Intervention de Albertine Munoz

Séance en hémicycle du lundi 31 janvier 2022 à 21h30
Évaluation du plan gouvernemental l'État plus fort en seine-saint-denis

Albertine Munoz, juge près du tribunal judiciaire de Bobigny :

Pour rebondir à mon tour sur la question des priorités, je fais exactement le même constat que M. Guermeur : dans la justice, aujourd'hui, tout devient prioritaire. Il est beaucoup question du droit pénal et de la répression, mais je veux également parler de la justice civile ; en effet, comme l'a très bien souligné M. le bâtonnier, la Seine-Saint-Denis est un département qui compte de nombreux habitants fragilisés et qui est en demande de justice : la population a besoin d'être soutenue et l'équilibre doit être rétabli. C'est le cas notamment en matière locative et aussi en ce qui concerne le surendettement ; mais actuellement, un habitant du 93 qui se trouve en situation de surendettement attend deux ans avant de passer devant le juge des contentieux de la protection, ce qui est complètement inacceptable. Par conséquent, je ne peux pas répondre à votre question et vous dire quelle est la priorité en matière de justice, parce que tout devient prioritaire.

Quant à savoir quel type de mobilisation pourrait être efficace, c'est là aussi une question qui nous préoccupe. C'est bien pour cela que nous avons publié une tribune dans un journal très médiatique : nous avons le sentiment que notre hiérarchie n'a pas la capacité de répondre à nos demandes.
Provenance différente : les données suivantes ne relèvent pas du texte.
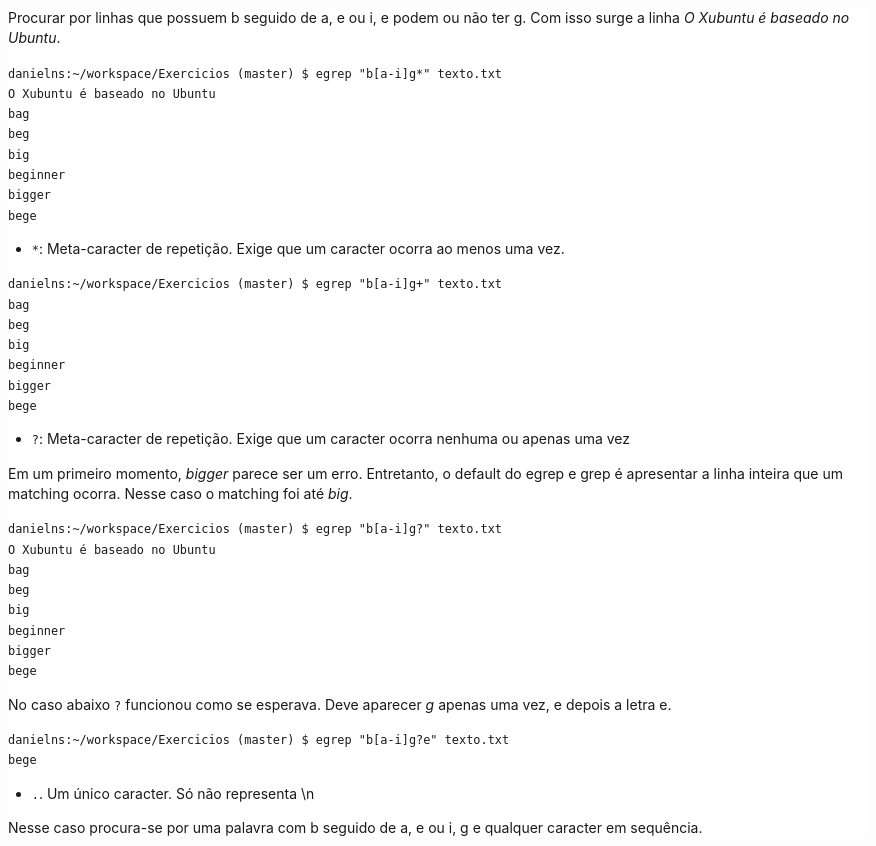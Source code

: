 Procurar por linhas que possuem b seguido de a, e ou i, e podem ou não ter g. Com isso surge a linha *O Xubuntu é baseado no Ubuntu*.

```console
danielns:~/workspace/Exercicios (master) $ egrep "b[a-i]g*" texto.txt                               
O Xubuntu é baseado no Ubuntu
bag
beg
big
beginner
bigger
bege
```


- `*`: Meta-caracter de repetição. Exige que um caracter ocorra ao menos uma vez.

```console
danielns:~/workspace/Exercicios (master) $ egrep "b[a-i]g+" texto.txt                               
bag
beg
big
beginner
bigger
bege
```

- `?`: Meta-caracter de repetição. Exige que um caracter ocorra nenhuma ou apenas uma vez

Em um primeiro momento, *bigger* parece ser um erro. Entretanto, o default do egrep e grep é apresentar a linha inteira que um matching ocorra. Nesse caso o matching foi até *big*.

```console
danielns:~/workspace/Exercicios (master) $ egrep "b[a-i]g?" texto.txt                               
O Xubuntu é baseado no Ubuntu
bag
beg
big
beginner
bigger
bege
```

No caso abaixo `?` funcionou como se esperava. Deve aparecer *g* apenas uma vez, e depois a letra e.

```console
danielns:~/workspace/Exercicios (master) $ egrep "b[a-i]g?e" texto.txt                              
bege
```

- `.`. Um único caracter. Só não representa \n

Nesse caso procura-se por uma palavra com b seguido de a, e ou i, g e qualquer caracter em sequência.
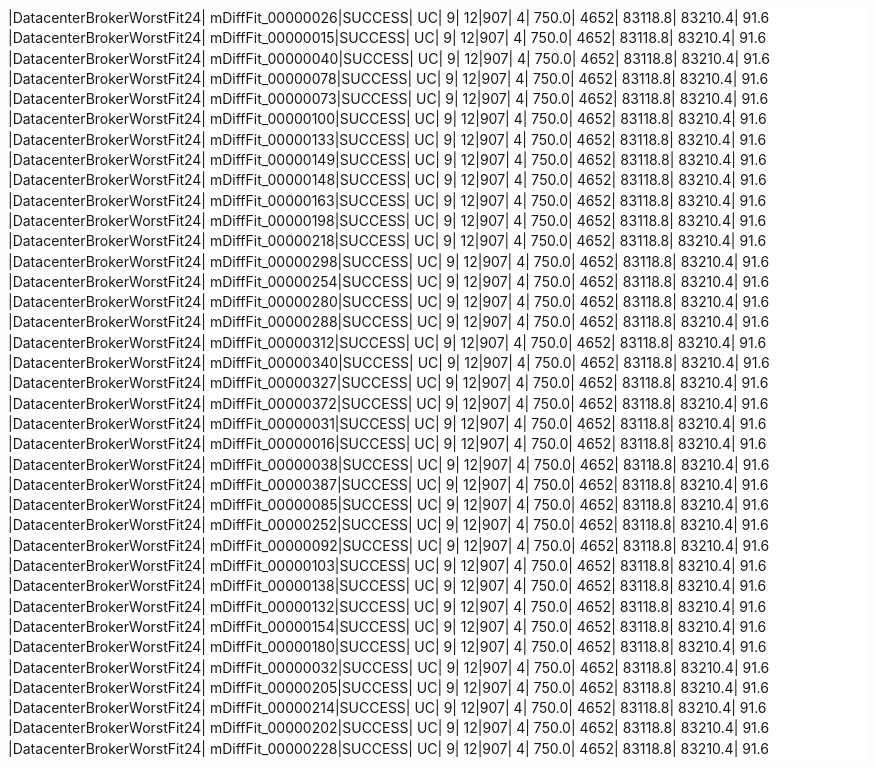 |DatacenterBrokerWorstFit24|     mDiffFit_00000026|SUCCESS|    UC|   9|       12|907|        4|     750.0|       4652|  83118.8|   83210.4|    91.6
|DatacenterBrokerWorstFit24|     mDiffFit_00000015|SUCCESS|    UC|   9|       12|907|        4|     750.0|       4652|  83118.8|   83210.4|    91.6
|DatacenterBrokerWorstFit24|     mDiffFit_00000040|SUCCESS|    UC|   9|       12|907|        4|     750.0|       4652|  83118.8|   83210.4|    91.6
|DatacenterBrokerWorstFit24|     mDiffFit_00000078|SUCCESS|    UC|   9|       12|907|        4|     750.0|       4652|  83118.8|   83210.4|    91.6
|DatacenterBrokerWorstFit24|     mDiffFit_00000073|SUCCESS|    UC|   9|       12|907|        4|     750.0|       4652|  83118.8|   83210.4|    91.6
|DatacenterBrokerWorstFit24|     mDiffFit_00000100|SUCCESS|    UC|   9|       12|907|        4|     750.0|       4652|  83118.8|   83210.4|    91.6
|DatacenterBrokerWorstFit24|     mDiffFit_00000133|SUCCESS|    UC|   9|       12|907|        4|     750.0|       4652|  83118.8|   83210.4|    91.6
|DatacenterBrokerWorstFit24|     mDiffFit_00000149|SUCCESS|    UC|   9|       12|907|        4|     750.0|       4652|  83118.8|   83210.4|    91.6
|DatacenterBrokerWorstFit24|     mDiffFit_00000148|SUCCESS|    UC|   9|       12|907|        4|     750.0|       4652|  83118.8|   83210.4|    91.6
|DatacenterBrokerWorstFit24|     mDiffFit_00000163|SUCCESS|    UC|   9|       12|907|        4|     750.0|       4652|  83118.8|   83210.4|    91.6
|DatacenterBrokerWorstFit24|     mDiffFit_00000198|SUCCESS|    UC|   9|       12|907|        4|     750.0|       4652|  83118.8|   83210.4|    91.6
|DatacenterBrokerWorstFit24|     mDiffFit_00000218|SUCCESS|    UC|   9|       12|907|        4|     750.0|       4652|  83118.8|   83210.4|    91.6
|DatacenterBrokerWorstFit24|     mDiffFit_00000298|SUCCESS|    UC|   9|       12|907|        4|     750.0|       4652|  83118.8|   83210.4|    91.6
|DatacenterBrokerWorstFit24|     mDiffFit_00000254|SUCCESS|    UC|   9|       12|907|        4|     750.0|       4652|  83118.8|   83210.4|    91.6
|DatacenterBrokerWorstFit24|     mDiffFit_00000280|SUCCESS|    UC|   9|       12|907|        4|     750.0|       4652|  83118.8|   83210.4|    91.6
|DatacenterBrokerWorstFit24|     mDiffFit_00000288|SUCCESS|    UC|   9|       12|907|        4|     750.0|       4652|  83118.8|   83210.4|    91.6
|DatacenterBrokerWorstFit24|     mDiffFit_00000312|SUCCESS|    UC|   9|       12|907|        4|     750.0|       4652|  83118.8|   83210.4|    91.6
|DatacenterBrokerWorstFit24|     mDiffFit_00000340|SUCCESS|    UC|   9|       12|907|        4|     750.0|       4652|  83118.8|   83210.4|    91.6
|DatacenterBrokerWorstFit24|     mDiffFit_00000327|SUCCESS|    UC|   9|       12|907|        4|     750.0|       4652|  83118.8|   83210.4|    91.6
|DatacenterBrokerWorstFit24|     mDiffFit_00000372|SUCCESS|    UC|   9|       12|907|        4|     750.0|       4652|  83118.8|   83210.4|    91.6
|DatacenterBrokerWorstFit24|     mDiffFit_00000031|SUCCESS|    UC|   9|       12|907|        4|     750.0|       4652|  83118.8|   83210.4|    91.6
|DatacenterBrokerWorstFit24|     mDiffFit_00000016|SUCCESS|    UC|   9|       12|907|        4|     750.0|       4652|  83118.8|   83210.4|    91.6
|DatacenterBrokerWorstFit24|     mDiffFit_00000038|SUCCESS|    UC|   9|       12|907|        4|     750.0|       4652|  83118.8|   83210.4|    91.6
|DatacenterBrokerWorstFit24|     mDiffFit_00000387|SUCCESS|    UC|   9|       12|907|        4|     750.0|       4652|  83118.8|   83210.4|    91.6
|DatacenterBrokerWorstFit24|     mDiffFit_00000085|SUCCESS|    UC|   9|       12|907|        4|     750.0|       4652|  83118.8|   83210.4|    91.6
|DatacenterBrokerWorstFit24|     mDiffFit_00000252|SUCCESS|    UC|   9|       12|907|        4|     750.0|       4652|  83118.8|   83210.4|    91.6
|DatacenterBrokerWorstFit24|     mDiffFit_00000092|SUCCESS|    UC|   9|       12|907|        4|     750.0|       4652|  83118.8|   83210.4|    91.6
|DatacenterBrokerWorstFit24|     mDiffFit_00000103|SUCCESS|    UC|   9|       12|907|        4|     750.0|       4652|  83118.8|   83210.4|    91.6
|DatacenterBrokerWorstFit24|     mDiffFit_00000138|SUCCESS|    UC|   9|       12|907|        4|     750.0|       4652|  83118.8|   83210.4|    91.6
|DatacenterBrokerWorstFit24|     mDiffFit_00000132|SUCCESS|    UC|   9|       12|907|        4|     750.0|       4652|  83118.8|   83210.4|    91.6
|DatacenterBrokerWorstFit24|     mDiffFit_00000154|SUCCESS|    UC|   9|       12|907|        4|     750.0|       4652|  83118.8|   83210.4|    91.6
|DatacenterBrokerWorstFit24|     mDiffFit_00000180|SUCCESS|    UC|   9|       12|907|        4|     750.0|       4652|  83118.8|   83210.4|    91.6
|DatacenterBrokerWorstFit24|     mDiffFit_00000032|SUCCESS|    UC|   9|       12|907|        4|     750.0|       4652|  83118.8|   83210.4|    91.6
|DatacenterBrokerWorstFit24|     mDiffFit_00000205|SUCCESS|    UC|   9|       12|907|        4|     750.0|       4652|  83118.8|   83210.4|    91.6
|DatacenterBrokerWorstFit24|     mDiffFit_00000214|SUCCESS|    UC|   9|       12|907|        4|     750.0|       4652|  83118.8|   83210.4|    91.6
|DatacenterBrokerWorstFit24|     mDiffFit_00000202|SUCCESS|    UC|   9|       12|907|        4|     750.0|       4652|  83118.8|   83210.4|    91.6
|DatacenterBrokerWorstFit24|     mDiffFit_00000228|SUCCESS|    UC|   9|       12|907|        4|     750.0|       4652|  83118.8|   83210.4|    91.6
On peut aussi pointer le fait que le Conseil supérieur de la magistrature (CSM), notamment, ne dispose d'aucune autonomie budgétaire, alors que c'est l'organe qui nous représente, nous les magistrats ; en France, les crédits alloués à la justice sont votés par les députés.

J'ai donc envie de me tourner vers vous et de vous dire : « Nous avons besoin de vous ! ». La justice a besoin que vous votiez des augmentations de budget pour disposer d'effectifs supplémentaires, que ce soit des magistrats ou des fonctionnaires de greffe. Sinon, on ne va pas s'en sortir ! Dieu sait à quel point nous retournons le problème dans tous les sens – les organisations sont sans cesse pensées et repensées – mais encore une fois, notre situation me fait exactement penser à ce que M. Guermeur décrivait dans la police : lorsqu'on renforce un service qui est en grande souffrance, on le fait en privant un autre service de ses effectifs, ce qui crée un cercle vicieux. Nous avons donc absolument besoin de moyens supplémentaires.

Tout cela pose aussi la question de savoir quel type de service public nous voulons en France : ce que nous sommes tous en train de dire, c'est que les services publics sont en train d'être vidés de leur sens.